## Exercise directions
For each line below with the word "doctrine", write out a copy.

## Records to use
▶

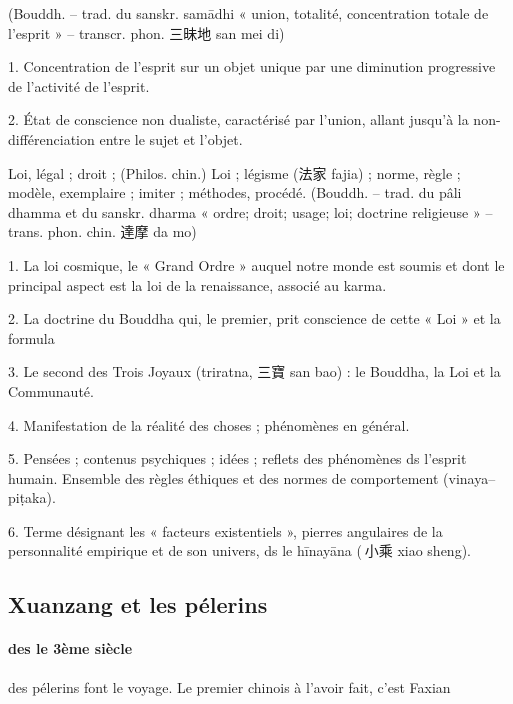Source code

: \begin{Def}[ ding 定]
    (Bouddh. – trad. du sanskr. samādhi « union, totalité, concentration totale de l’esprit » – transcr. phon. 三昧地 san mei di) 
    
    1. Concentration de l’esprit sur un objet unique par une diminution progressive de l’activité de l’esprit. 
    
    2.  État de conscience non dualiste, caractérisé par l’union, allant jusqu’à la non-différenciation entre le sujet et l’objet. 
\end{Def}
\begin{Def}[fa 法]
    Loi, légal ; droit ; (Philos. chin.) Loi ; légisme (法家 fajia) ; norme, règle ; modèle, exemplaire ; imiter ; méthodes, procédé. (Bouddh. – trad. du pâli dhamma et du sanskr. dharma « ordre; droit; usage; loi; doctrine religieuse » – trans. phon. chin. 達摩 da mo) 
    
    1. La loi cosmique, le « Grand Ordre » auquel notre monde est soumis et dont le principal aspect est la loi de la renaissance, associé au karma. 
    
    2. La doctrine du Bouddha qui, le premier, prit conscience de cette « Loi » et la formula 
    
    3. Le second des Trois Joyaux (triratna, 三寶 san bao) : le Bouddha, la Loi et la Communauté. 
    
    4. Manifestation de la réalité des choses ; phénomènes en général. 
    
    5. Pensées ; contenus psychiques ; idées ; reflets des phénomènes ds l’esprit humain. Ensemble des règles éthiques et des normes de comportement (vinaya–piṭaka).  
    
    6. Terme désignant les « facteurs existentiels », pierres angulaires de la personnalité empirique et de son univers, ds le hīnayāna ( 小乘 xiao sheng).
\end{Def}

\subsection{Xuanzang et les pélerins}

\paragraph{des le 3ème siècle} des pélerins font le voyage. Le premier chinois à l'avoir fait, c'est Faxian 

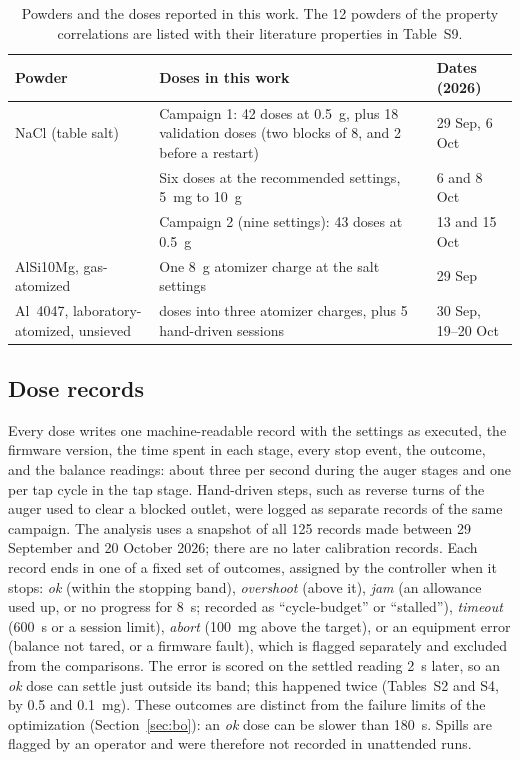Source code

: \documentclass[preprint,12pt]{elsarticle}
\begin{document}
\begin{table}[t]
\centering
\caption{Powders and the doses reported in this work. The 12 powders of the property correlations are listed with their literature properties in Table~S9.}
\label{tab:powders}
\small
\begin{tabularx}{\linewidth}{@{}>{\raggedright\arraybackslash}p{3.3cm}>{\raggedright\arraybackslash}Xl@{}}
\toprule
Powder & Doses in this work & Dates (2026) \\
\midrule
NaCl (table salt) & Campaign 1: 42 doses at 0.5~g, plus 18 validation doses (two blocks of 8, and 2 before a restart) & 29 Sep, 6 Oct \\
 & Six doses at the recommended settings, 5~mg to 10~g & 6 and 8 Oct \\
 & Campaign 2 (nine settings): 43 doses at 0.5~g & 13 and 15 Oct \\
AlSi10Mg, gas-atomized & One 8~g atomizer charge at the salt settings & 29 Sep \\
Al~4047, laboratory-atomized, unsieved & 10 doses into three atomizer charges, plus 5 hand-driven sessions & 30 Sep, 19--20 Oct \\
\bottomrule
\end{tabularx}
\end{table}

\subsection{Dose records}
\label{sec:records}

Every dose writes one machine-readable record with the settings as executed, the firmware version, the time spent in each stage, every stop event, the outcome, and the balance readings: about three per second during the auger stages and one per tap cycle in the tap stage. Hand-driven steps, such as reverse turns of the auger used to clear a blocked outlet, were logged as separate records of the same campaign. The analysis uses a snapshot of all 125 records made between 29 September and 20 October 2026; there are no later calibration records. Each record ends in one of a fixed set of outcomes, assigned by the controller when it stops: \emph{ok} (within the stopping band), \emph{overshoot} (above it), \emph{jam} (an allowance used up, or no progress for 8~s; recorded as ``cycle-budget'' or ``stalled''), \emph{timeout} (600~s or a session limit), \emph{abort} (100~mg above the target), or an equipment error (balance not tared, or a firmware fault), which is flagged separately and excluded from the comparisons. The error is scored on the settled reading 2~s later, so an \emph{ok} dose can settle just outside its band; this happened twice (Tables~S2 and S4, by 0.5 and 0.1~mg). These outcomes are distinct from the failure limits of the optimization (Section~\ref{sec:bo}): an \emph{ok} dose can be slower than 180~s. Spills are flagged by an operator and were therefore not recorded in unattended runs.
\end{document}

◀

## Answer below
    Loi, légal ; droit ; (Philos. chin.) Loi ; légisme (法家 fajia) ; norme, règle ; modèle, exemplaire ; imiter ; méthodes, procédé. (Bouddh. – trad. du pâli dhamma et du sanskr. dharma « ordre; droit; usage; loi; doctrine religieuse » – trans. phon. chin. 達摩 da mo) 
    2. La doctrine du Bouddha qui, le premier, prit conscience de cette « Loi » et la formula 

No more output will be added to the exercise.